━━ Data excerpts
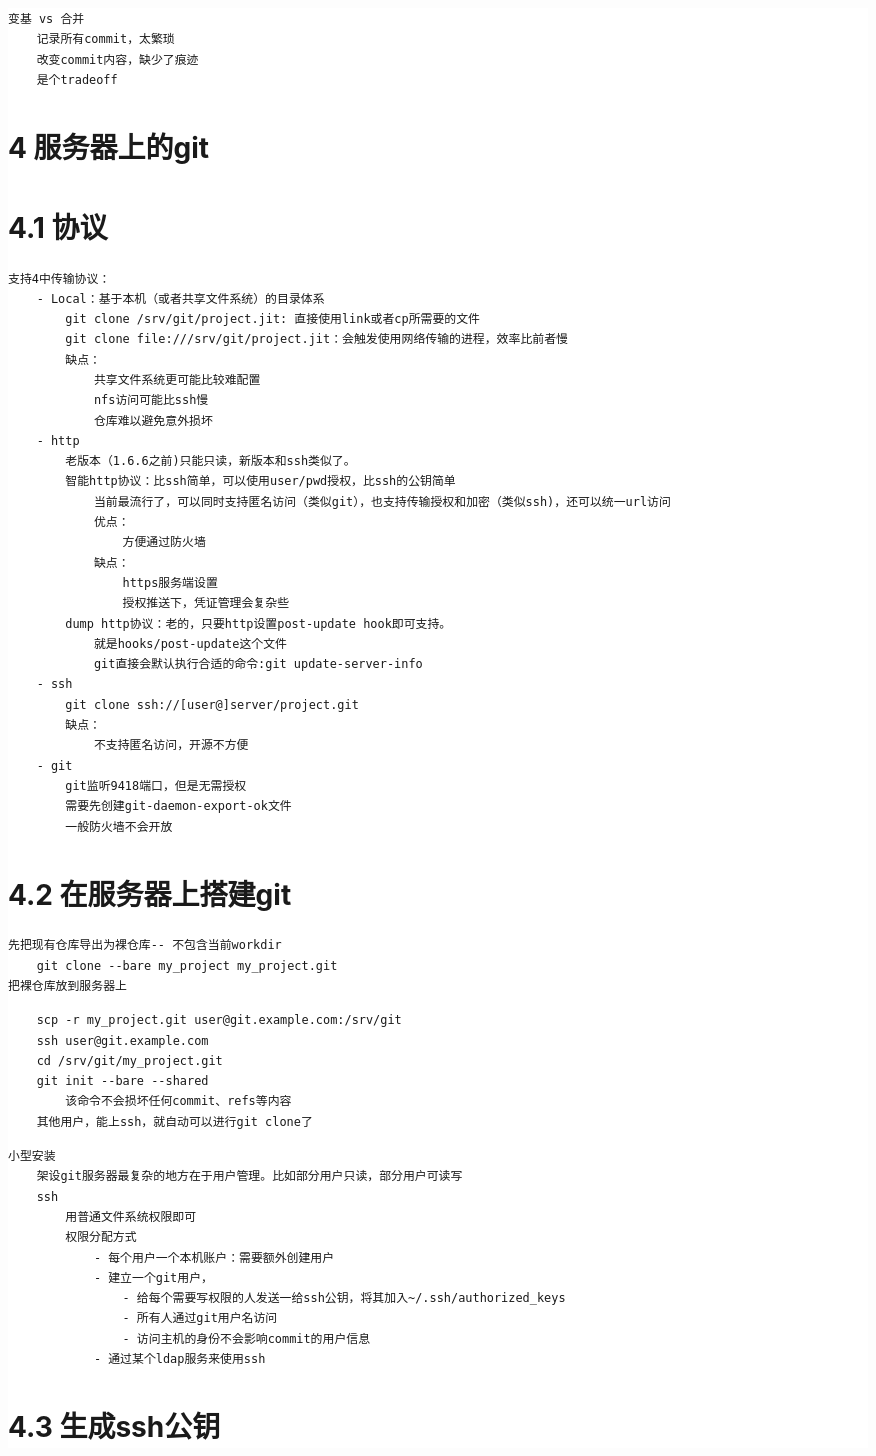 	变基 vs 合并
		记录所有commit，太繁琐
		改变commit内容，缺少了痕迹
		是个tradeoff
# 4 服务器上的git
# 4.1 协议
	支持4中传输协议：
		- Local：基于本机（或者共享文件系统）的目录体系
			git clone /srv/git/project.jit: 直接使用link或者cp所需要的文件
			git clone file:///srv/git/project.jit：会触发使用网络传输的进程，效率比前者慢
			缺点：
				共享文件系统更可能比较难配置
				nfs访问可能比ssh慢
				仓库难以避免意外损坏
		- http
			老版本（1.6.6之前)只能只读，新版本和ssh类似了。
			智能http协议：比ssh简单，可以使用user/pwd授权，比ssh的公钥简单
				当前最流行了，可以同时支持匿名访问（类似git），也支持传输授权和加密（类似ssh)，还可以统一url访问
				优点：
					方便通过防火墙
				缺点：
					https服务端设置
					授权推送下，凭证管理会复杂些
			dump http协议：老的，只要http设置post-update hook即可支持。
				就是hooks/post-update这个文件
				git直接会默认执行合适的命令:git update-server-info
		- ssh
			git clone ssh://[user@]server/project.git
			缺点：
				不支持匿名访问，开源不方便
		- git
			git监听9418端口，但是无需授权
			需要先创建git-daemon-export-ok文件
			一般防火墙不会开放
# 4.2 在服务器上搭建git
	先把现有仓库导出为裸仓库-- 不包含当前workdir
		git clone --bare my_project my_project.git
	把裸仓库放到服务器上
```
	scp -r my_project.git user@git.example.com:/srv/git
	ssh user@git.example.com
	cd /srv/git/my_project.git
	git init --bare --shared
		该命令不会损坏任何commit、refs等内容
	其他用户，能上ssh，就自动可以进行git clone了
```
	小型安装
		架设git服务器最复杂的地方在于用户管理。比如部分用户只读，部分用户可读写
		ssh
			用普通文件系统权限即可
			权限分配方式
				- 每个用户一个本机账户：需要额外创建用户
				- 建立一个git用户，
					- 给每个需要写权限的人发送一给ssh公钥，将其加入~/.ssh/authorized_keys
					- 所有人通过git用户名访问
					- 访问主机的身份不会影响commit的用户信息
				- 通过某个ldap服务来使用ssh
# 4.3 生成ssh公钥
━━━━
_Your task_
Your answer should be the lines from the one that contains "就是hooks/post-update这个文件" through the last line of the material, copied exactly.

_Written answer_
				就是hooks/post-update这个文件
				git直接会默认执行合适的命令:git update-server-info
		- ssh
			git clone ssh://[user@]server/project.git
			缺点：
				不支持匿名访问，开源不方便
		- git
			git监听9418端口，但是无需授权
			需要先创建git-daemon-export-ok文件
			一般防火墙不会开放
# 4.2 在服务器上搭建git
	先把现有仓库导出为裸仓库-- 不包含当前workdir
		git clone --bare my_project my_project.git
	把裸仓库放到服务器上
```
	scp -r my_project.git user@git.example.com:/srv/git
	ssh user@git.example.com
	cd /srv/git/my_project.git
	git init --bare --shared
		该命令不会损坏任何commit、refs等内容
	其他用户，能上ssh，就自动可以进行git clone了
```
	小型安装
		架设git服务器最复杂的地方在于用户管理。比如部分用户只读，部分用户可读写
		ssh
			用普通文件系统权限即可
			权限分配方式
				- 每个用户一个本机账户：需要额外创建用户
				- 建立一个git用户，
					- 给每个需要写权限的人发送一给ssh公钥，将其加入~/.ssh/authorized_keys
					- 所有人通过git用户名访问
					- 访问主机的身份不会影响commit的用户信息
				- 通过某个ldap服务来使用ssh
# 4.3 生成ssh公钥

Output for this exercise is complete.